Capital and Preferred Shares may be surrendered for retraction at any time for payment on the last day of each month or the preceding business day. A Capital Shareholder who surrenders two Capital Shares is entitled to receive 95% of the unit value less the cost of purchasing a Preferred Share, less $1.00. Preferred Shareholders who elect to retract are entitled to a payment equal to 95% of the unit value less the cost of purchasing two Capital Shares in the market, less $1.00.

Concurrent Retraction

A holder who surrenders two Capital Shares together with one Preferred Share will be entitled to receive 95% of the unit value, less $1.00.

Special Annual Retraction

The special annual retraction date occurs on February 28 of each year. On that date Capital Shareholders who surrender two Capital Shares are entitled to receive the amount, if any, by which the unit value exceeds $25.67. If the holder tenders two Capital Shares and one Preferred Share, then the holder is entitled to receive an amount equal to the unit value.

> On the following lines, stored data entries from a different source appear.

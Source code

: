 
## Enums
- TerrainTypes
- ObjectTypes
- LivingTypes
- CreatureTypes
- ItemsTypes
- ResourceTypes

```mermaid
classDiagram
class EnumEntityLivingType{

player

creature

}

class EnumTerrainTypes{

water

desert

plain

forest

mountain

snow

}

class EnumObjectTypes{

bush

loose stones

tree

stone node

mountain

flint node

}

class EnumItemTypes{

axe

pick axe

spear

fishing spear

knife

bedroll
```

If the holder tenders 10,000 or more Capital Shares and $25.67 (plus $0.05 delivery charge for every two Capital Shares) in cash or one Preferred Share for every two Capital Shares tendered, such holder may instead choose to receive a pro rata interest in the common shares held by the Company.

Redemption

The Company may redeem Preferred Shares on any annual retraction date at a price per share equal to $25.67 to the extent that unmatched Capital Shares are retracted under a special annual retraction.

Taxation

Dividends other than the capital gains dividends received by individuals on the Preferred or Capital Shares will be subject to the normal gross-up and dividend tax credit rules applicable to dividends received on shares of a taxable Canadian corporation.

The amount of any capital gains dividend received by a holder of Preferred or Capital Shares will be considered to be a capital gain of the holder in the taxation year in which the capital gains dividend is received.

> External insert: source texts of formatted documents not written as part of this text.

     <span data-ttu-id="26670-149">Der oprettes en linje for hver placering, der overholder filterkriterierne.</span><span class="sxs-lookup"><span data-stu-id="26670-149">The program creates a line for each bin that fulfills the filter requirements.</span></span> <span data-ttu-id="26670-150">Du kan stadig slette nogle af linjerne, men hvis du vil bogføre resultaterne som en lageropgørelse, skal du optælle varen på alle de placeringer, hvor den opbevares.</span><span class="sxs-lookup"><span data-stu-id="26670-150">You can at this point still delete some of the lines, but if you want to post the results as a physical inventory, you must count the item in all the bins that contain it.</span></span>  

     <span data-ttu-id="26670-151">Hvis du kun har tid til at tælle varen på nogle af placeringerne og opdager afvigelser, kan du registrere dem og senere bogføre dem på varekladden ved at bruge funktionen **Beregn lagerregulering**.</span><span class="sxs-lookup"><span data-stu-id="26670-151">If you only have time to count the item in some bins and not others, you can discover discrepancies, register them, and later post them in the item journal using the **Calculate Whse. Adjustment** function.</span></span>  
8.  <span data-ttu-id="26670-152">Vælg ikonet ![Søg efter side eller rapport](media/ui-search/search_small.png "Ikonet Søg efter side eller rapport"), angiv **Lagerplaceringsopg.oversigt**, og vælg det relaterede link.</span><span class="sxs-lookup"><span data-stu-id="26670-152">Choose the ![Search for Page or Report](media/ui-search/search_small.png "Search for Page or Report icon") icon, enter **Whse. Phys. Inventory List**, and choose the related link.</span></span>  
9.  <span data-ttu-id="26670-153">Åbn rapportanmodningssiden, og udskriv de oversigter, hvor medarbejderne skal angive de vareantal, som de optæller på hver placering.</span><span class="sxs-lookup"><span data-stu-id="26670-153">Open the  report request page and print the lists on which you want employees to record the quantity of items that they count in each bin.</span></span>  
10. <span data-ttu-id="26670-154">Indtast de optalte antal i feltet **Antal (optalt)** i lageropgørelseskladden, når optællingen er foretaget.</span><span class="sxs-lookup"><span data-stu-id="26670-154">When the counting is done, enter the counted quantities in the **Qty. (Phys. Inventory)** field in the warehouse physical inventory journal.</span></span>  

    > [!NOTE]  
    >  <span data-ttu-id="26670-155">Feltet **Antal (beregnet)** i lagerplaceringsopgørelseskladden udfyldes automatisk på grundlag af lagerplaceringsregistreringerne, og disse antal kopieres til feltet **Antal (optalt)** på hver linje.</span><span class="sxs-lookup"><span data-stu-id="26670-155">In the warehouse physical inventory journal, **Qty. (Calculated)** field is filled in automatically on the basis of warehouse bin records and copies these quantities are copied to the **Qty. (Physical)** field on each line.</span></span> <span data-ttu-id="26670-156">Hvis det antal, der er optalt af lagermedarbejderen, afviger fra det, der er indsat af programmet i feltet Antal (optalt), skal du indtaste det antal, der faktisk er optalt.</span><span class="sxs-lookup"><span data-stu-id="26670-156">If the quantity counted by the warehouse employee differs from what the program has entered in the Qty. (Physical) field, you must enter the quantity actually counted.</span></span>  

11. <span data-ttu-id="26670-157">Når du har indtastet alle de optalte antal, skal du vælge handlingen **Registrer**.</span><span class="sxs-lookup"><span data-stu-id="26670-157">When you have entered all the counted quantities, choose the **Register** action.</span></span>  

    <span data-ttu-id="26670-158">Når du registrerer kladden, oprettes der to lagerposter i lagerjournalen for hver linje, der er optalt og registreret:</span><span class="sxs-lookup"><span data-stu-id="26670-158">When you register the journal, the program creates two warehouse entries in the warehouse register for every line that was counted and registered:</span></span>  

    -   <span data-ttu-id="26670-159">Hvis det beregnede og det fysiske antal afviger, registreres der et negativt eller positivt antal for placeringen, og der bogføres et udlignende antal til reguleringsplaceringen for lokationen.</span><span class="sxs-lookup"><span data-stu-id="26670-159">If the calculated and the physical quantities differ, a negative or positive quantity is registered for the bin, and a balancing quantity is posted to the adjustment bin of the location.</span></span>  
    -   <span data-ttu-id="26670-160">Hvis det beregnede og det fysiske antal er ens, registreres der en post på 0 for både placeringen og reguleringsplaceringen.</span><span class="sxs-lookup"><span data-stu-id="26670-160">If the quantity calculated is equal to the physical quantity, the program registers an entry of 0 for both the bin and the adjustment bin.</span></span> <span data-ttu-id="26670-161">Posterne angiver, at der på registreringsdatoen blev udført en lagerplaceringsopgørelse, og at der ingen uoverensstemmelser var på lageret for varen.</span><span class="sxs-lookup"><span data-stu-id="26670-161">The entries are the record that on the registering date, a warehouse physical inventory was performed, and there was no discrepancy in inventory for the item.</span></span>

Return of capital payments to a holder of Preferred or Capital Shares will not be subject to tax but will reduce the adjusted cost base of the Preferred or Capital Shares to the holder.

The Company qualifies as a "mutual fund corporation" and a "financial intermediary corporation" as defined in the Income Tax Act (Canada). As a result thereof and after deduction of expenses in computing its income, the Company does not anticipate that it will be subject to any material net non-refundable tax liability.